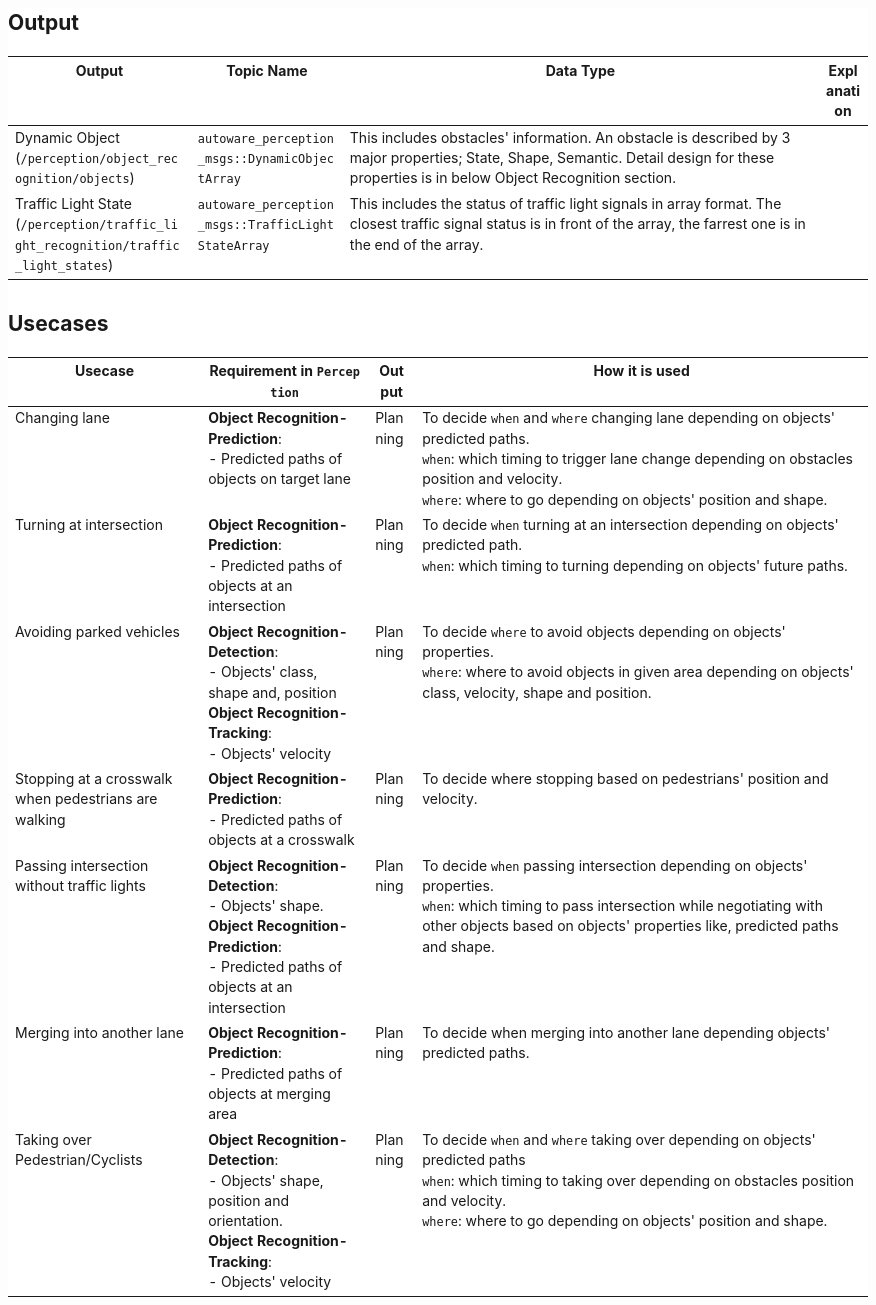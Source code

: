 ## Output

| Output                                                                                  | Topic Name                                         | Data Type                                                                                                                                                                                 | Explanation |
| --------------------------------------------------------------------------------------- | -------------------------------------------------- | ----------------------------------------------------------------------------------------------------------------------------------------------------------------------------------------- | ----------- |
| Dynamic Object      <br> (`/perception/object_recognition/objects`)                     | `autoware_perception_msgs::DynamicObjectArray`     | This includes obstacles' information. An obstacle is described by 3 major properties; State, Shape, Semantic. Detail design for these properties is in below  Object Recognition section. |
| Traffic Light State <br> (`/perception/traffic_light_recognition/traffic_light_states`) | `autoware_perception_msgs::TrafficLightStateArray` | This includes the status of traffic light signals in array format.  The closest traffic signal status is in front of the array, the farrest one is in the end of the array.               |

## Usecases
| Usecase                                              | Requirement in `Perception`                                                                                                                          | Output   | How it is used                                                                                                                                                                                                                                        |
| ---------------------------------------------------- | ---------------------------------------------------------------------------------------------------------------------------------------------------- | -------- | ----------------------------------------------------------------------------------------------------------------------------------------------------------------------------------------------------------------------------------------------------- |
| Changing lane                                        | **Object Recognition-Prediction**:<br>-  Predicted paths of objects on target lane                                                                   | Planning | To decide `when` and `where` changing lane depending on objects' predicted paths. <br>`when`: which timing to trigger lane change  depending on obstacles position and velocity.  <br> `where`: where to go depending on objects' position and shape. |
| Turning at intersection                              | **Object Recognition- Prediction**:<br>- Predicted paths of objects at an intersection                                                               | Planning | To decide `when` turning at an intersection depending on objects' predicted path.  <br>`when`: which timing to turning depending on objects' future paths.                                                                                            |
| Avoiding parked vehicles                             | **Object Recognition- Detection**:<br>- Objects' class, shape and, position <br> **Object Recognition- Tracking**:<br>- Objects' velocity            | Planning | To decide `where` to avoid objects depending on objects' properties. <br> `where`: where to avoid objects in given area depending on objects' class, velocity, shape and position.                                                                    |
| Stopping at a crosswalk when pedestrians are walking | **Object Recognition- Prediction**:<br>- Predicted paths of objects at a crosswalk                                                                   | Planning | To decide where stopping based on pedestrians' position and velocity.                                                                                                                                                                                 |
| Passing intersection without traffic lights          | **Object Recognition- Detection**:<br>- Objects' shape.  <br> **Object Recognition- Prediction**:<br>- Predicted paths of objects at an intersection | Planning | To decide `when` passing intersection depending on objects' properties.  <br>`when`: which timing to pass intersection while negotiating with other objects based on objects' properties like, predicted paths and shape.                             |
| Merging into another lane                            | **Object Recognition- Prediction**:<br>- Predicted paths of objects at  merging area                                                                 | Planning | To decide when merging into another lane depending objects' predicted paths.                                                                                                                                                                          |
| Taking over Pedestrian/Cyclists                      | **Object Recognition- Detection**:<br>- Objects' shape, position and orientation.  <br> **Object Recognition- Tracking**:<br>- Objects' velocity     | Planning | To decide `when` and `where` taking over depending on objects' predicted paths <br> `when`: which timing to taking over depending on obstacles position and velocity. <br> `where`: where to go depending on objects' position and shape.             |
□ □ □ □ □
**Brief:** Omit the pictures, then give every record back exactly as it stands.

**Completed task:**
Source code

: ## Output

| Output                                                                                  | Topic Name                                         | Data Type                                                                                                                                                                                 | Explanation |
| --------------------------------------------------------------------------------------- | -------------------------------------------------- | ----------------------------------------------------------------------------------------------------------------------------------------------------------------------------------------- | ----------- |
| Dynamic Object      <br> (`/perception/object_recognition/objects`)                     | `autoware_perception_msgs::DynamicObjectArray`     | This includes obstacles' information. An obstacle is described by 3 major properties; State, Shape, Semantic. Detail design for these properties is in below  Object Recognition section. |
| Traffic Light State <br> (`/perception/traffic_light_recognition/traffic_light_states`) | `autoware_perception_msgs::TrafficLightStateArray` | This includes the status of traffic light signals in array format.  The closest traffic signal status is in front of the array, the farrest one is in the end of the array.               |

## Usecases
| Usecase                                              | Requirement in `Perception`                                                                                                                          | Output   | How it is used                                                                                                                                                                                                                                        |
| ---------------------------------------------------- | ---------------------------------------------------------------------------------------------------------------------------------------------------- | -------- | ----------------------------------------------------------------------------------------------------------------------------------------------------------------------------------------------------------------------------------------------------- |
| Changing lane                                        | **Object Recognition-Prediction**:<br>-  Predicted paths of objects on target lane                                                                   | Planning | To decide `when` and `where` changing lane depending on objects' predicted paths. <br>`when`: which timing to trigger lane change  depending on obstacles position and velocity.  <br> `where`: where to go depending on objects' position and shape. |
| Turning at intersection                              | **Object Recognition- Prediction**:<br>- Predicted paths of objects at an intersection                                                               | Planning | To decide `when` turning at an intersection depending on objects' predicted path.  <br>`when`: which timing to turning depending on objects' future paths.                                                                                            |
| Avoiding parked vehicles                             | **Object Recognition- Detection**:<br>- Objects' class, shape and, position <br> **Object Recognition- Tracking**:<br>- Objects' velocity            | Planning | To decide `where` to avoid objects depending on objects' properties. <br> `where`: where to avoid objects in given area depending on objects' class, velocity, shape and position.                                                                    |
| Stopping at a crosswalk when pedestrians are walking | **Object Recognition- Prediction**:<br>- Predicted paths of objects at a crosswalk                                                                   | Planning | To decide where stopping based on pedestrians' position and velocity.                                                                                                                                                                                 |
| Passing intersection without traffic lights          | **Object Recognition- Detection**:<br>- Objects' shape.  <br> **Object Recognition- Prediction**:<br>- Predicted paths of objects at an intersection | Planning | To decide `when` passing intersection depending on objects' properties.  <br>`when`: which timing to pass intersection while negotiating with other objects based on objects' properties like, predicted paths and shape.                             |
| Merging into another lane                            | **Object Recognition- Prediction**:<br>- Predicted paths of objects at  merging area                                                                 | Planning | To decide when merging into another lane depending objects' predicted paths.                                                                                                                                                                          |
| Taking over Pedestrian/Cyclists                      | **Object Recognition- Detection**:<br>- Objects' shape, position and orientation.  <br> **Object Recognition- Tracking**:<br>- Objects' velocity     | Planning | To decide `when` and `where` taking over depending on objects' predicted paths <br> `when`: which timing to taking over depending on obstacles position and velocity. <br> `where`: where to go depending on objects' position and shape.             |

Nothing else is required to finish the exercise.